Comprovei mais uma vez como um trabalho de curadoria criteriosa define uma museografia correta capaz de tornar uma visita a um museu uma experiência intensa entre o visitante e o tema proposto, entre obra e espectador. 
A iluminação adequada-perfeita para falar a verdade-integrada a uma museografia discreta e elegante empenhada em destacar pontos convergentes entre as obras expostas e enfatizar a busca incansável do artista pela luz e contra planos que marcam a poética profundidade pictórica de Monet, fazem dessa mostra um delicado estudo sobre a pintura e enlevam o visitante em uma experiência sensível e emocionante conduzida por um trabalho curatorial serio e dedicado, desprovido de vaidades supostamente autorais. O desafio da curadoria é ainda maior tendo em vista que ao sair dessa mostra o visitante desce dois lances de escada e mergulha nas profundezas das 'nynfeas' que pertencem a coleção nacional de arte, agora, definitivamente instalada no museu Marmottan Monet.
Só a titulo de curiosidade colo aqui uma citação critica contra a histórica exposição de 1874, intitulada "L'impression"(soleil levant sur la Tamise) que consta do catálogo desta exposição:<<...la impression de Lever le soleil est traitee par la main enfantine d'un ecolier qui etale pour la premiere fois des couleurs sur un surface quelconque...>>na versão literal em português: "  A pintuira Soleil Levant  é processada pela mão infantil de um colegial que pela primeira vez espalha cores em qualquer superfície"  Marc de Montifaud,L'Artiste,1 mai 1874, inserida no catalogo de forma a nos dizer que os ponto de vista de  críticos e intelectuais do oficialato cultural de uma época, se dissolvem no ar como pensamentos fugazes e ínsitos, contra ou a favor . 

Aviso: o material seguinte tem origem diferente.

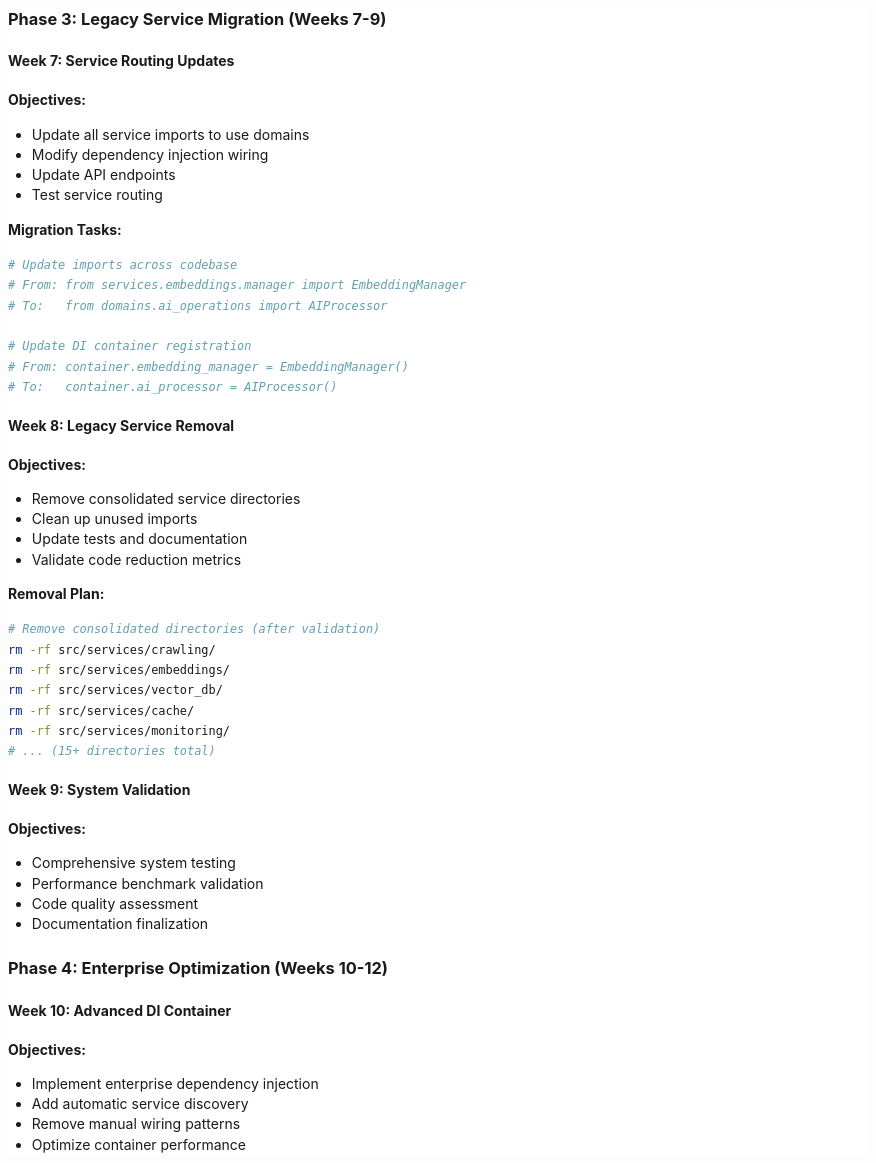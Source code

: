 ### Phase 3: Legacy Service Migration (Weeks 7-9)

#### Week 7: Service Routing Updates
**Objectives:**
- Update all service imports to use domains
- Modify dependency injection wiring
- Update API endpoints
- Test service routing

**Migration Tasks:**
```python
# Update imports across codebase
# From: from services.embeddings.manager import EmbeddingManager  
# To:   from domains.ai_operations import AIProcessor

# Update DI container registration
# From: container.embedding_manager = EmbeddingManager()
# To:   container.ai_processor = AIProcessor()
```

#### Week 8: Legacy Service Removal
**Objectives:**
- Remove consolidated service directories
- Clean up unused imports
- Update tests and documentation
- Validate code reduction metrics

**Removal Plan:**
```bash
# Remove consolidated directories (after validation)
rm -rf src/services/crawling/
rm -rf src/services/embeddings/  
rm -rf src/services/vector_db/
rm -rf src/services/cache/
rm -rf src/services/monitoring/
# ... (15+ directories total)
```

#### Week 9: System Validation
**Objectives:**
- Comprehensive system testing
- Performance benchmark validation
- Code quality assessment
- Documentation finalization

### Phase 4: Enterprise Optimization (Weeks 10-12)

#### Week 10: Advanced DI Container
**Objectives:**
- Implement enterprise dependency injection
- Add automatic service discovery
- Remove manual wiring patterns
- Optimize container performance
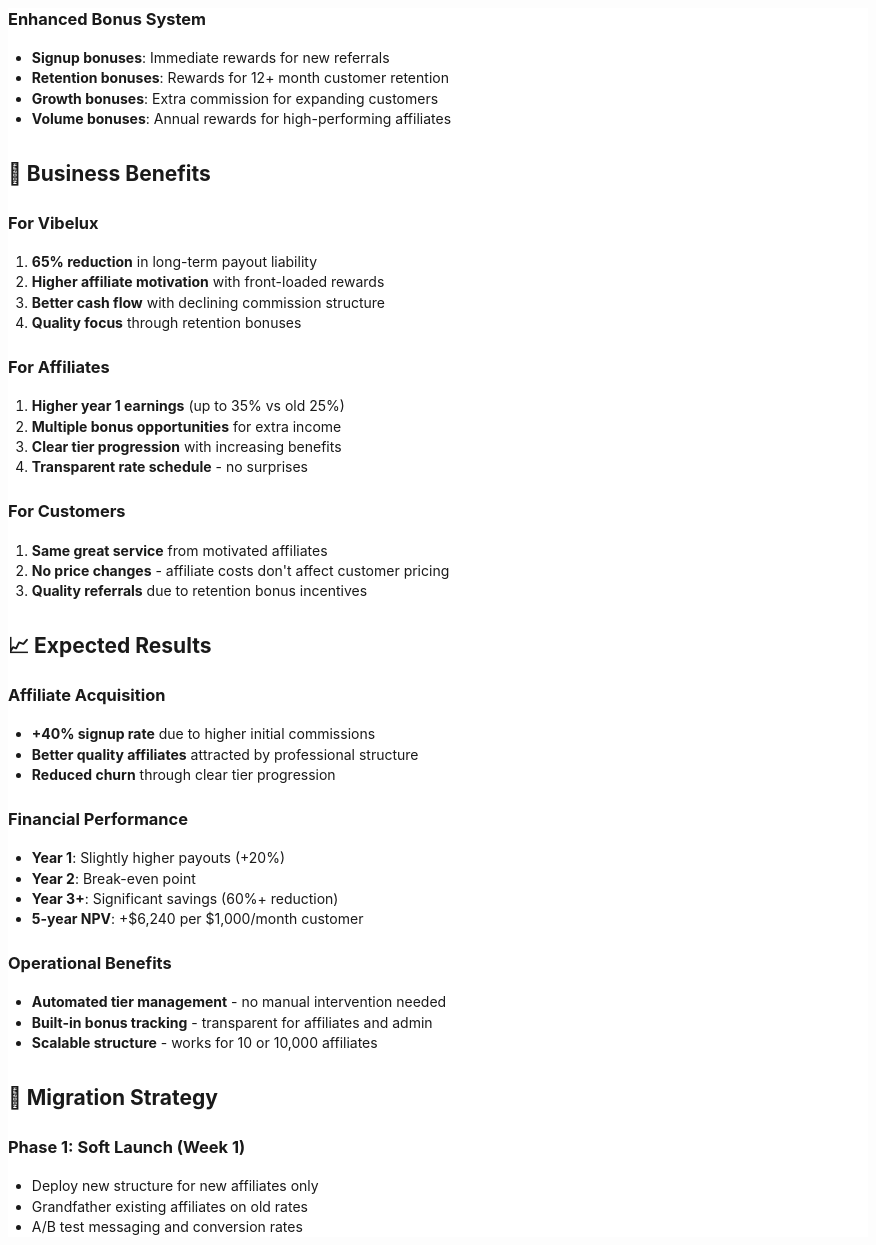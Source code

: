 ### **Enhanced Bonus System**
- **Signup bonuses**: Immediate rewards for new referrals
- **Retention bonuses**: Rewards for 12+ month customer retention
- **Growth bonuses**: Extra commission for expanding customers
- **Volume bonuses**: Annual rewards for high-performing affiliates

## 🚀 **Business Benefits**

### **For Vibelux**
1. **65% reduction** in long-term payout liability
2. **Higher affiliate motivation** with front-loaded rewards
3. **Better cash flow** with declining commission structure
4. **Quality focus** through retention bonuses

### **For Affiliates**
1. **Higher year 1 earnings** (up to 35% vs old 25%)
2. **Multiple bonus opportunities** for extra income
3. **Clear tier progression** with increasing benefits
4. **Transparent rate schedule** - no surprises

### **For Customers**
1. **Same great service** from motivated affiliates
2. **No price changes** - affiliate costs don't affect customer pricing
3. **Quality referrals** due to retention bonus incentives

## 📈 **Expected Results**

### **Affiliate Acquisition**
- **+40% signup rate** due to higher initial commissions
- **Better quality affiliates** attracted by professional structure
- **Reduced churn** through clear tier progression

### **Financial Performance**
- **Year 1**: Slightly higher payouts (+20%)
- **Year 2**: Break-even point
- **Year 3+**: Significant savings (60%+ reduction)
- **5-year NPV**: +$6,240 per $1,000/month customer

### **Operational Benefits**
- **Automated tier management** - no manual intervention needed
- **Built-in bonus tracking** - transparent for affiliates and admin
- **Scalable structure** - works for 10 or 10,000 affiliates

## 🎯 **Migration Strategy**

### **Phase 1: Soft Launch** (Week 1)
- Deploy new structure for new affiliates only
- Grandfather existing affiliates on old rates
- A/B test messaging and conversion rates
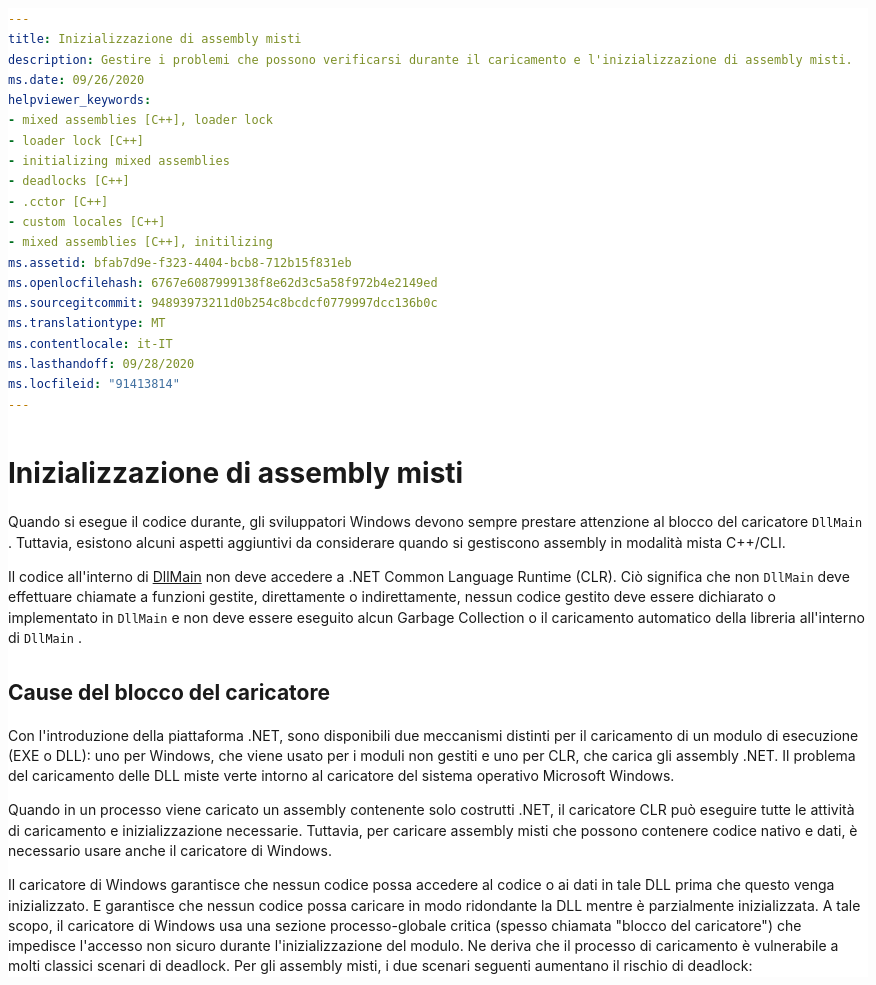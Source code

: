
 ```yaml
---
title: Inizializzazione di assembly misti
description: Gestire i problemi che possono verificarsi durante il caricamento e l'inizializzazione di assembly misti.
ms.date: 09/26/2020
helpviewer_keywords:
- mixed assemblies [C++], loader lock
- loader lock [C++]
- initializing mixed assemblies
- deadlocks [C++]
- .cctor [C++]
- custom locales [C++]
- mixed assemblies [C++], initilizing
ms.assetid: bfab7d9e-f323-4404-bcb8-712b15f831eb
ms.openlocfilehash: 6767e6087999138f8e62d3c5a58f972b4e2149ed
ms.sourcegitcommit: 94893973211d0b254c8bcdcf0779997dcc136b0c
ms.translationtype: MT
ms.contentlocale: it-IT
ms.lasthandoff: 09/28/2020
ms.locfileid: "91413814"
---
```

# <a name="initialization-of-mixed-assemblies"></a>Inizializzazione di assembly misti

Quando si esegue il codice durante, gli sviluppatori Windows devono sempre prestare attenzione al blocco del caricatore `DllMain` . Tuttavia, esistono alcuni aspetti aggiuntivi da considerare quando si gestiscono assembly in modalità mista C++/CLI.

Il codice all'interno di [DllMain](/windows/win32/Dlls/dllmain) non deve accedere a .NET Common Language Runtime (CLR). Ciò significa che non `DllMain` deve effettuare chiamate a funzioni gestite, direttamente o indirettamente, nessun codice gestito deve essere dichiarato o implementato in `DllMain` e non deve essere eseguito alcun Garbage Collection o il caricamento automatico della libreria all'interno di `DllMain` .

## <a name="causes-of-loader-lock"></a>Cause del blocco del caricatore

Con l'introduzione della piattaforma .NET, sono disponibili due meccanismi distinti per il caricamento di un modulo di esecuzione (EXE o DLL): uno per Windows, che viene usato per i moduli non gestiti e uno per CLR, che carica gli assembly .NET. Il problema del caricamento delle DLL miste verte intorno al caricatore del sistema operativo Microsoft Windows.

Quando in un processo viene caricato un assembly contenente solo costrutti .NET, il caricatore CLR può eseguire tutte le attività di caricamento e inizializzazione necessarie. Tuttavia, per caricare assembly misti che possono contenere codice nativo e dati, è necessario usare anche il caricatore di Windows.

Il caricatore di Windows garantisce che nessun codice possa accedere al codice o ai dati in tale DLL prima che questo venga inizializzato. E garantisce che nessun codice possa caricare in modo ridondante la DLL mentre è parzialmente inizializzata. A tale scopo, il caricatore di Windows usa una sezione processo-globale critica (spesso chiamata "blocco del caricatore") che impedisce l'accesso non sicuro durante l'inizializzazione del modulo. Ne deriva che il processo di caricamento è vulnerabile a molti classici scenari di deadlock. Per gli assembly misti, i due scenari seguenti aumentano il rischio di deadlock:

As grandes obras transcendem o tempo.
Ainda que a opinião do critico de então  não tenha correspondência direta com meu comentário sobre o show do Koons,  o assunto não deixa de ser engraçado dado que, hoje, o marketing e a mídia cultural em consonância com as politicas institucionais, valorizam ao extremo  a projeção econômica de alguns produtos artísticos,  com  ênfase no sucesso  pessoal e na  economia do espetáculo, itens alheios a verdadeira  polemica que perpassa o ambiente artístico dos nossos dias. 
Enfim, esses fatores, juntos e misturados, são o inverso  de Marc de Montifaud,,mas, como ele, tendem a figurar na história de forma semelhante.
Saímos satisfeitos e fomos nos deliciar com uma refeição e um papo substancioso no Pure Cafè.